======== EXERCISE INPUT ========

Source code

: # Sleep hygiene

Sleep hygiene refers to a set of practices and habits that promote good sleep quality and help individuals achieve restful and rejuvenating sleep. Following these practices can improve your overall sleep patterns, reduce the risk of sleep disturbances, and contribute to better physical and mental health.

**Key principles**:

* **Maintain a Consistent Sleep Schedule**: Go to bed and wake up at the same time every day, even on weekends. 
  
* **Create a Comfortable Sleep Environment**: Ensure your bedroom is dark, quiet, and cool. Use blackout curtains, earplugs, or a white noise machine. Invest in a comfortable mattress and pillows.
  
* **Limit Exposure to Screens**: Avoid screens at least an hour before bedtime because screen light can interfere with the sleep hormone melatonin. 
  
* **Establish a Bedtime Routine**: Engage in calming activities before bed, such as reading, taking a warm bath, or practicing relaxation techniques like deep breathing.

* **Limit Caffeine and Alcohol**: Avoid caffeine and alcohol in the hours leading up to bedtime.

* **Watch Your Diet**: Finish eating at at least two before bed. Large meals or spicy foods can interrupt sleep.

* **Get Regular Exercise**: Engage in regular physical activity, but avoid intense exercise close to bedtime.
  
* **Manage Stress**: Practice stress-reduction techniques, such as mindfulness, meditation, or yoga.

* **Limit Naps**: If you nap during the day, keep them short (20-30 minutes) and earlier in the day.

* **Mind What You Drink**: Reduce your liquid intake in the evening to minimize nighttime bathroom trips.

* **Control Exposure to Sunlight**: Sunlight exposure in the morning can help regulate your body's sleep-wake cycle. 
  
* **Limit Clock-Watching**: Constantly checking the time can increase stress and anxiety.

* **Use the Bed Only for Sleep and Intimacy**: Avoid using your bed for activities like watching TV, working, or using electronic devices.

========

◆ THE TASK ◆
Wherever a line of the listing above contains the string "Engage", copy that line.

◆ TASK RESPONSE ◆
* **Establish a Bedtime Routine**: Engage in calming activities before bed, such as reading, taking a warm bath, or practicing relaxation techniques like deep breathing.
* **Get Regular Exercise**: Engage in regular physical activity, but avoid intense exercise close to bedtime.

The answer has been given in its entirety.